EXERCISE: Beneath this instruction is a listing; print exactly the lines in it starting at the line that contains "### Filtering documents" and going through the line that contains "The Publish app".

INPUT RECORDS:

....

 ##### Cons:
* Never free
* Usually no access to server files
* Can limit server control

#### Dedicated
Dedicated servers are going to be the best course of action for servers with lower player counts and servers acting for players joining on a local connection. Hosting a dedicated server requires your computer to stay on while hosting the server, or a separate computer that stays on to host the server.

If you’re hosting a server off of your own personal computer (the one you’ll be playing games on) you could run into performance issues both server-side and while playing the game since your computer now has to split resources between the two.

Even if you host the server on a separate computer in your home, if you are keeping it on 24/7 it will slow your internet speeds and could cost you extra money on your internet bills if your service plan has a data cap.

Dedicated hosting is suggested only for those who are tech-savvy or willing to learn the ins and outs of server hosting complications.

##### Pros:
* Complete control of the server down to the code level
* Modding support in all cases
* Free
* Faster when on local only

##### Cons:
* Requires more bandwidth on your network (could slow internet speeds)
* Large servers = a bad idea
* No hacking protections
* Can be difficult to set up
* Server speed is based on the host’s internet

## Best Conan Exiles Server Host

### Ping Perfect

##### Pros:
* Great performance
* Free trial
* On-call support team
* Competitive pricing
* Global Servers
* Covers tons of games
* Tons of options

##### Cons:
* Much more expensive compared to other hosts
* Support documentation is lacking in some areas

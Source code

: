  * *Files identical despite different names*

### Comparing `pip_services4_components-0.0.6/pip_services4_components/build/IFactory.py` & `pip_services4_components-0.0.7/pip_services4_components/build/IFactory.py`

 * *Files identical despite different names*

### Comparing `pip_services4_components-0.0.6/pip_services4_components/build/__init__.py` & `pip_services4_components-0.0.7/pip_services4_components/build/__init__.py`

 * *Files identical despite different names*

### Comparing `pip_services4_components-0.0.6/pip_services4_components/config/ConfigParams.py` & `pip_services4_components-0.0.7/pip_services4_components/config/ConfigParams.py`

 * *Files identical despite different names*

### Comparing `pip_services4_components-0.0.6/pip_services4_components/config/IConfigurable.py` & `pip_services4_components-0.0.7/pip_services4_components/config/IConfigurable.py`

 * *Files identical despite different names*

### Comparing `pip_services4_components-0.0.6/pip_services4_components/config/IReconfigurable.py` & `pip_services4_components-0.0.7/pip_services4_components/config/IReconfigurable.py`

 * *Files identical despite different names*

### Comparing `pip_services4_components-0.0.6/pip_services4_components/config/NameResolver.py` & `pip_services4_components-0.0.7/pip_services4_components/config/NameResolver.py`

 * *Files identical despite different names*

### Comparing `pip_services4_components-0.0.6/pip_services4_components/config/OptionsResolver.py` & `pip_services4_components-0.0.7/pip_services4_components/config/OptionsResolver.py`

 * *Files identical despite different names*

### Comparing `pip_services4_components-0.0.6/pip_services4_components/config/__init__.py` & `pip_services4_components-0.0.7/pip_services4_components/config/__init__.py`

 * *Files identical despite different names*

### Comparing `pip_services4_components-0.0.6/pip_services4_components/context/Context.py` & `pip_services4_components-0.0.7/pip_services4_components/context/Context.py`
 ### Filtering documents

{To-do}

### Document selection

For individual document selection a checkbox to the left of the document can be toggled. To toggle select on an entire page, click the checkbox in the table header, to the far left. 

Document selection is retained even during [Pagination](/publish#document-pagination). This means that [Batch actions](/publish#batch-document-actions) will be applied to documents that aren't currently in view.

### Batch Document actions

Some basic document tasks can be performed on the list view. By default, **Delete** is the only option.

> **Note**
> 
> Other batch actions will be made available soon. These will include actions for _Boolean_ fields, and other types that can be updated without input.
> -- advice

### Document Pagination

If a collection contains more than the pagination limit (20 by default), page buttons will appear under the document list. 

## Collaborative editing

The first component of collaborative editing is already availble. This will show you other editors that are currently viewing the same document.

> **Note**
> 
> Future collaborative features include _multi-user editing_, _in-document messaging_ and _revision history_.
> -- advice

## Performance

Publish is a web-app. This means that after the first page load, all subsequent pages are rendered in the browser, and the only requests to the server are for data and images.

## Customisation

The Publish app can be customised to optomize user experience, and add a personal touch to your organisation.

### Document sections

....

ANSWER FOR THE TASK:
 ### Filtering documents

{To-do}

### Document selection

For individual document selection a checkbox to the left of the document can be toggled. To toggle select on an entire page, click the checkbox in the table header, to the far left. 

Document selection is retained even during [Pagination](/publish#document-pagination). This means that [Batch actions](/publish#batch-document-actions) will be applied to documents that aren't currently in view.

### Batch Document actions

Some basic document tasks can be performed on the list view. By default, **Delete** is the only option.

> **Note**
> 
> Other batch actions will be made available soon. These will include actions for _Boolean_ fields, and other types that can be updated without input.
> -- advice

### Document Pagination

If a collection contains more than the pagination limit (20 by default), page buttons will appear under the document list. 

## Collaborative editing

The first component of collaborative editing is already availble. This will show you other editors that are currently viewing the same document.

> **Note**
> 
> Future collaborative features include _multi-user editing_, _in-document messaging_ and _revision history_.
> -- advice

## Performance

Publish is a web-app. This means that after the first page load, all subsequent pages are rendered in the browser, and the only requests to the server are for data and images.

## Customisation

The Publish app can be customised to optomize user experience, and add a personal touch to your organisation.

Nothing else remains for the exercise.